I received a chain ladder analysis a few days ago that looked roughly like the triangle below, but there's actually a bit of a problem with how the method is dealing with this particular triangle, have a look at see if you can spot the issue. 

Maybe it's obvious to you straight away, maybe not. If we look at age-to-age factors though I think the issue jumps out in a much clearer way.
​

When looking at these factors, we can see that something weird is happening in the 2005 year. It looks like maybe a case reserve was put up and then taken down in the next development period. Ideally we don't want to incorporate this up and down effect when projecting the more recent years to ultimate. You might think to yourself - given the chain ladder is multiplicative, it doesn't much matter having an up and then a down as the two will cancel each other out when the two factors are multiplied together, i.e. 1.16 *0.86 = 1.

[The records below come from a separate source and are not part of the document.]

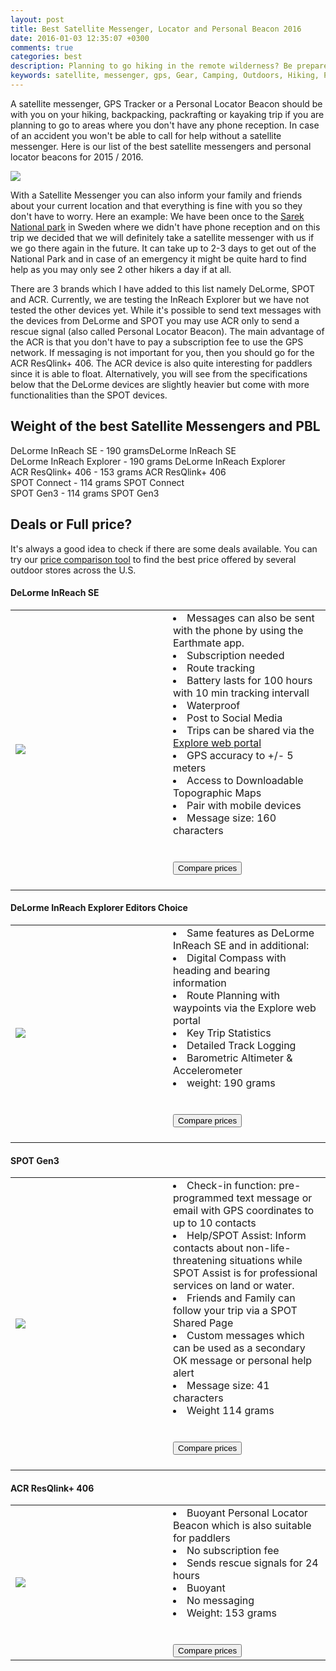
 ```yaml
---
layout: post
title: Best Satellite Messenger, Locator and Personal Beacon 2016
date: 2016-01-03 12:35:07 +0300
comments: true
categories: best
description: Planning to go hiking in the remote wilderness? Be prepared to get help!
keywords: satellite, messenger, gps, Gear, Camping, Outdoors, Hiking, Packrafting, Backpacking
---
```


A satellite messenger, GPS Tracker or a Personal Locator Beacon should be with you on your hiking, backpacking, packrafting or kayaking trip if you are planning to go to areas where you don't have any phone reception. In case of an accident you won't be able to call for help without a satellite messenger. Here is our list of the best satellite messengers and personal locator beacons for 2015 / 2016.

<a rel="nofollow" href="http://www.amazon.com/gp/product/B0083KHR3W/ref=as_li_tl?ie=UTF8&camp=1789&creative=9325&creativeASIN=B0083KHR3W&linkCode=as2&tag=hikeve-20&linkId=JA77DOCMUQDNHR6Q"><img border="0" src="http://ws-na.amazon-adsystem.com/widgets/q?_encoding=UTF8&ASIN=B0083KHR3W&Format=_SL250_&ID=AsinImage&MarketPlace=US&ServiceVersion=20070822&WS=1&tag=hikeve-20" ></a><img src="http://ir-na.amazon-adsystem.com/e/ir?t=hikeve-20&l=as2&o=1&a=B0083KHR3W" width="1" height="1" border="0" alt="" style="border:none !important; margin:0px !important;" />

<!--more-->

With a Satellite Messenger you can also inform your family and friends about your current location and that everything is fine with you so they don't have to worry. Here an example: We have been once to the [Sarek National park][1] in Sweden where we didn't have phone reception and on this trip we decided that we will definitely take a satellite messenger with us if we go there again in the future. It can take up to 2-3 days to get out of the National Park and in case of an emergency it might be quite hard to find help as you may only see 2 other hikers a day if at all.
 
There are 3 brands which I have added to this list namely DeLorme, SPOT and ACR. Currently, we are testing the InReach Explorer but we have not tested the other devices yet. While it's possible to send text messages with the devices from DeLorme and SPOT you may use ACR only to send a rescue signal (also called Personal Locator Beacon). The main advantage of the ACR is that you don't have to pay a subscription fee to use the GPS network. If messaging is not important for you, then you should go for the ACR ResQlink+ 406. The ACR device is also quite interesting for paddlers since it is able to float. Alternatively, you will see from the specifications below that the DeLorme devices are slightly heavier but come with more functionalities than the SPOT devices. 

## Weight of the best Satellite Messengers and PBL
<div class="progress">
<div class="progress-bar progress-bar-success progress-bar-striped" role="progressbar" aria-valuenow="100" aria-valuemin="100" aria-valuemax="100" style="width: 100%">
DeLorme InReach SE - 190 grams<span class="sr-only">DeLorme InReach SE</span>
</div>
</div>
<div class="progress">
<div class="progress-bar progress-bar-success progress-bar-striped" role="progressbar" aria-valuenow="100" aria-valuemin="0" aria-valuemax="100" style="width: 100%">
DeLorme InReach Explorer - 190 grams <span class="sr-only">DeLorme InReach Explorer</span>
</div>
</div>
<div class="progress">
<div class="progress-bar progress-bar-info progress-bar-striped" role="progressbar" aria-valuenow="80" aria-valuemin="0" aria-valuemax="80" style="width: 80%">
ACR ResQlink+ 406 - 153 grams  <span class="sr-only">ACR ResQlink+ 406</span>
</div>
</div>
<div class="progress">
<div class="progress-bar progress-bar-danger progress-bar-striped" role="progressbar" aria-valuenow="60" aria-valuemin="60" aria-valuemax="60" style="width: 60%">
SPOT Connect - 114 grams <span class="sr-only">SPOT Connect</span>
</div>
</div>
<div class="progress">
<div class="progress-bar progress-bar-danger progress-bar-striped" role="progressbar" aria-valuenow="60" aria-valuemin="60" aria-valuemax="60" style="width: 60%">
SPOT Gen3 - 114 grams <span class="sr-only">SPOT Gen3</span>
</div>
</div>


## Deals or Full price?
It's always a good idea to check if there are some deals available. You can try our [price comparison tool][2] to find the best price offered by several outdoor stores across the U.S.

<div class="panel panel-default">   <div class="panel-body"><h4> DeLorme InReach SE</h4></div></div>
<div class="table-responsive">
<table>
<tr><td width="50%">
<a rel="nofollow" href="http://www.amazon.com/gp/product/B00BX7TJ2O/ref=as_li_tl?ie=UTF8&camp=1789&creative=9325&creativeASIN=B00BX7TJ2O&linkCode=as2&tag=hikeve-20&linkId=7W7RNFRH662YDNGV"><img border="0" src="http://ws-na.amazon-adsystem.com/widgets/q?_encoding=UTF8&ASIN=B00BX7TJ2O&Format=_SL250_&ID=AsinImage&MarketPlace=US&ServiceVersion=20070822&WS=1&tag=hikeve-20" ></a><img src="http://ir-na.amazon-adsystem.com/e/ir?t=hikeve-20&l=as2&o=1&a=B00BX7TJ2O" width="1" height="1" border="0" alt="" style="border:none !important; margin:0px !important;" />
</td><td width="50%">
<li>Messages can also be sent with the phone by using the Earthmate app.</li>
<li>Subscription needed</li>
<li>Route tracking</li>
<li>Battery lasts for 100 hours with 10 min tracking intervall</li>
<li>Waterproof</li>
<li>Post to Social Media</li>
<li>Trips can be shared via the <a href="https://explore.delorme.com">Explore web portal</a></li>
<li>GPS accuracy to +/- 5 meters</li>
<li>Access to Downloadable Topographic Maps</li>
<li>Pair with mobile devices</li>
<li>Message size: 160 characters</li>
<br><br>
<a href="http://www.hikeventures.com/deals/#InReach+SE+GPS"><button class="btn btn-danger">Compare prices</button></a><br><br>
</td>
</tr>
</table></div>

<div class="panel panel-default">   <div class="panel-body"><h4> DeLorme InReach Explorer <span class="label label-danger">Editors Choice</span></h2></h4></div></div>
<div class="table-responsive">
<table>
<tr><td width="50%">
<a rel="nofollow" href="http://www.amazon.com/gp/product/B00I6EY01C/ref=as_li_tl?ie=UTF8&camp=1789&creative=9325&creativeASIN=B00I6EY01C&linkCode=as2&tag=hikeve-20&linkId=5XJQ3SFWBJDA27QP"><img border="0" src="http://ws-na.amazon-adsystem.com/widgets/q?_encoding=UTF8&ASIN=B00I6EY01C&Format=_SL250_&ID=AsinImage&MarketPlace=US&ServiceVersion=20070822&WS=1&tag=hikeve-20" ></a><img src="http://ir-na.amazon-adsystem.com/e/ir?t=hikeve-20&l=as2&o=1&a=B00I6EY01C" width="1" height="1" border="0" alt="" style="border:none !important; margin:0px !important;" />
</td><td width="50%">

<li> Same features as DeLorme InReach SE and in additional:</li>
<li> Digital Compass with heading and bearing information</li>
<li> Route Planning with waypoints via the Explore web portal</li>
<li> Key Trip Statistics</li>
<li> Detailed Track Logging</li>
<li> Barometric Altimeter & Accelerometer</li>
<li> weight: 190 grams</li>
<br><br>
<a href="http://www.hikeventures.com/deals/#InReach+Explorer+GPS"><button class="btn btn-danger">Compare prices</button></a><br><br>
</td></tr></table></div>


<div class="panel panel-default">   <div class="panel-body"><h4>SPOT Gen3</h4></div></div>
<div class="table-responsive">
<table>
<tr><td width="50%">
<a rel="nofollow" href="http://www.amazon.com/gp/product/B00C8S8S4W/ref=as_li_tl?ie=UTF8&camp=1789&creative=9325&creativeASIN=B00C8S8S4W&linkCode=as2&tag=hikeve-20&linkId=OIB6QWHIQEBL5ZEW"><img border="0" src="http://ws-na.amazon-adsystem.com/widgets/q?_encoding=UTF8&ASIN=B00C8S8S4W&Format=_SL250_&ID=AsinImage&MarketPlace=US&ServiceVersion=20070822&WS=1&tag=hikeve-20" ></a><img src="http://ir-na.amazon-adsystem.com/e/ir?t=hikeve-20&l=as2&o=1&a=B00C8S8S4W" width="1" height="1" border="0" alt="" style="border:none !important; margin:0px !important;" /></td><td>
<li>Check-in function: pre-programmed text message or email with GPS coordinates to up to 10 contacts</li>
<li>Help/SPOT Assist: Inform contacts about non-life-threatening situations while SPOT Assist is  for professional services on land or water.</li>
<li>Friends and Family can follow your trip via a SPOT Shared Page</li>
<li>Custom messages which can be used as a secondary OK message or personal help alert</li>
<li>Message size: 41 characters</li>
<li>Weight 114 grams</li>
<br><br>
<a href="http://www.hikeventures.com/deals/#Spot+Gen3+Satellite+Messenger"><button class="btn btn-danger">Compare prices</button></a><br><br>

</td></tr>
</table></div>

<div class="panel panel-default">   <div class="panel-body"><h4>ACR ResQlink+ 406 </h4></div></div>
<div class="table-responsive">
<table>
<tr><td width="50%">
<a rel="nofollow" href="http://www.amazon.com/gp/product/B0083KHR3W/ref=as_li_tl?ie=UTF8&camp=1789&creative=9325&creativeASIN=B0083KHR3W&linkCode=as2&tag=hikeve-20&linkId=JA77DOCMUQDNHR6Q"><img border="0" src="http://ws-na.amazon-adsystem.com/widgets/q?_encoding=UTF8&ASIN=B0083KHR3W&Format=_SL250_&ID=AsinImage&MarketPlace=US&ServiceVersion=20070822&WS=1&tag=hikeve-20" ></a><img src="http://ir-na.amazon-adsystem.com/e/ir?t=hikeve-20&l=as2&o=1&a=B0083KHR3W" width="1" height="1" border="0" alt="" style="border:none !important; margin:0px !important;" />
</td><td>
<li>Buoyant Personal Locator Beacon which is also suitable for paddlers</li>
<li>No subscription fee</li>
<li>Sends rescue signals for 24 hours</li>
<li>Buoyant</li>
<li>No messaging</li>
<li>Weight: 153 grams</li>
<br><br>
<a href="http://www.hikeventures.com/deals/#ACR+ResQlink+406"><button class="btn btn-danger">Compare prices</button></a>
</td></tr></table></div>

[1]:	http://www.hikeventures.com/hiking-and-packrafting-in-sarek-day-1/
[2]:	http://www.hikeventures.com/deals/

A problem does creep in here though because when we use the chain ladder method, we don't just multiply the individual factors. The down factor (0.86), is given a greater weighting in the weighted average calc when determining the incremental ldf than the up factor (1.16). This is partly due to there being an additional year of data in the upper calc, but also particularly acute in this example, as the additional year that drops off is outsized compared to the other years - it's about 4 times bigger than the average of the other years. So whereas the 1.16 is given 17% weighting in the incremental ldf calc, the 0.86 is given 34% weighting, which means the two definitely do not cancel each other out.

In fact, a 'standard' chain ladder is nothing more than a weighted average of the individual age-to-age factors, weighted by incurred loss. There's some reasons to prefer this approach as opposed to using a straight average or something else, but there's certainly nothing wrong with deviating from the weighted average if the method is not performing correctly.

By including this feature of our data, the cml ldf for 2010 ends up being a factor of 0.95. By correcting for this feature, the ldf to ult for 2010 ends up only being 0.98. 

Let the data speak

I think there's an increased awareness in actuarial modelling, possibly driven by the influence of machine learning, of not making arbitrary adjustments to our data in an attempt to correct perceived issues, but instead just letting the data 'speak for itself'. I think the above is a clear example of a case where this approach of just letting the data speak for itself is probably not serving us well, as our model is simply not working as intended.